# Setting up your Maching Learning Application

## Train / Dev / Test sets

Applied ML: highly iterative process. *idea-code-exp loop*

**splitting data**

splitting data in order to speed up the idea-code-exp loop:

*training set / dev(hold-out/cross-validataion) set / test set *

**split ratio**:

- with 100~10000 examples: 70/30 or 60/20/20
- with ~1M examples: dev/test set can have much smaller ratio, e.g. 98/1/1

**mismatched train/test distribution**

training and test set don't come from the same dist.

- rule of thumb:
**make sure****dev and test set come from the same distribution.** - might be OK to only have dev set. — thought in this case no longer have unbiased estimate of performance.

## Bias / Variance

- high variance:
*overfitting* - high bias:
*underfitting*

high base and high variance (worse case): high bias in some region and high variance elsewhere

**how to estimate bias&variance**

→ *look at train and dev set error*

- high variance: Err_train << Err_dev — not generalize well
- high bias: Err_train ~= Err_dev, and Err_train >> Err_human — not learning well even on training set
- high bias
*and*high variance (worse): Err_train >> Err_human, Err_train >> Err_dev

## Basic Recipe for Machine Learning

basic recipe:

- does algo have high bias ? (look at Err_train)
- if yes → try bigger nn / other architecture
- until having low bias (fit well training set)

- high variance ? (look at Err_dev)
- if yes → get more data / regularization / other architecture

**bias-variance tradeoff**

- in pre-DL era, bias and variance are tradeoff (decrease one → increase the other)
- in DL era:
*if getting bigger nn and more data always possible*,*both can be reduced*

(when well regularized,) *"training a bigger NN almost never hurts."*

# Regularizing your neural network

2 ways to reduce variance: regularize, or get more data.

## Regularization

### example: logistic regression

- params:
`w`

,`b`

- cost function
`J(w,b) = 1/m * L(yhat_i, yi)`

→ add one more term to cost `J`

: adding L2 norm of `w`

(*L2 regularization*)

(lambda: regularization param)

*just omit regularizing b*: `w`

is high dim, `b`

is single number.

L1 regularization: L1 norm of `w`

→ *w will be sparse → *compressing the model (just a little bit)

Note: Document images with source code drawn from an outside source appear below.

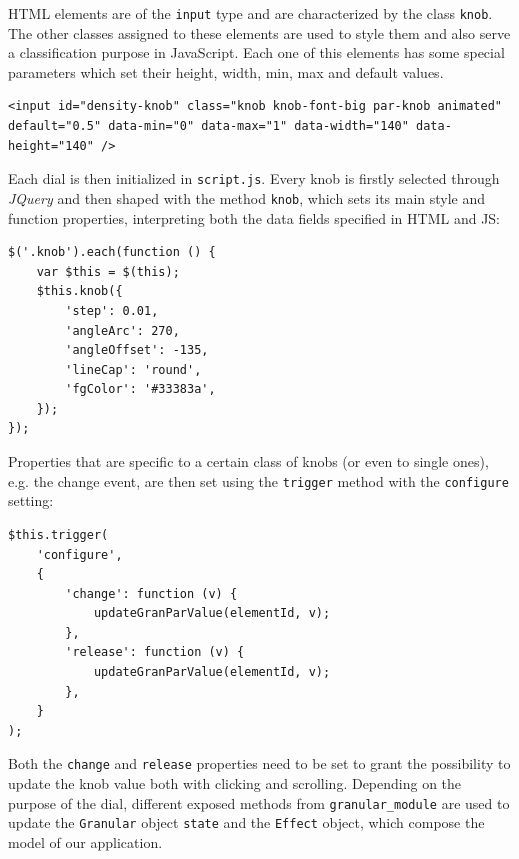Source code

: \documentclass[12pt, a4paper]{article}
\begin{document}
HTML elements are of the \texttt{input} type and are characterized by the class \texttt{knob}. The other classes assigned to these elements are used to style them and also serve a classification purpose in JavaScript. Each one of this elements has some special parameters which set their height, width, min, max and default values.

\vspace{0.5cm}
\begin{lstlisting}[style=htmlcssjs]
<input id="density-knob" class="knob knob-font-big par-knob animated" default="0.5" data-min="0" data-max="1" data-width="140" data-height="140" />
\end{lstlisting}

Each dial is then initialized in \texttt{script.js}. Every knob is firstly selected through \emph{JQuery} and then shaped with the method \texttt{knob}, which sets its main style and function properties, interpreting both the data fields specified in HTML and JS:

\vspace{0.5cm}
\begin{lstlisting}[style=htmlcssjs]
$('.knob').each(function () {
    var $this = $(this);
    $this.knob({
        'step': 0.01,
        'angleArc': 270,
        'angleOffset': -135,
        'lineCap': 'round',
        'fgColor': '#33383a',
    });
});
\end{lstlisting}

\noindent Properties that are specific to a certain class of knobs (or even to single ones), e.g. the change event, are then set using the \texttt{trigger} method with the \texttt{configure} setting:

\vspace{0.5cm}
\begin{lstlisting}[style=htmlcssjs]
$this.trigger(
    'configure',
    {
        'change': function (v) {
            updateGranParValue(elementId, v);
        },
        'release': function (v) {
            updateGranParValue(elementId, v);
        }, 
    }
);
\end{lstlisting}

Both the \texttt{change} and \texttt{release} properties need to be set to grant the possibility to update the knob value both with clicking and scrolling. Depending on the purpose of the dial, different exposed methods from \texttt{granular\_module} are used to update the \texttt{Granular} object \texttt{state} and the \texttt{Effect} object, which compose the model of our application.
\end{document}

⇒ *L2-reg is much often used*

### example: NN

- params:
`w[l]`

,`b[l]`

for l = 1..N - sum of the norms of each
`w[l]`

matrix.

⇒ *"Frobenius norm"* of a matrix: sum (each element squared)

**gradient descent**: adding one more term from backprop

d(1/2m * ||w||) = lambda / m

L2-reg also called "**weight decay**":

with L2-reg, looks as if doing the backprop updating, with w being w' = (1-alpha*lambda/m) * w (decayed w)

## Why regularization reduces overfitting?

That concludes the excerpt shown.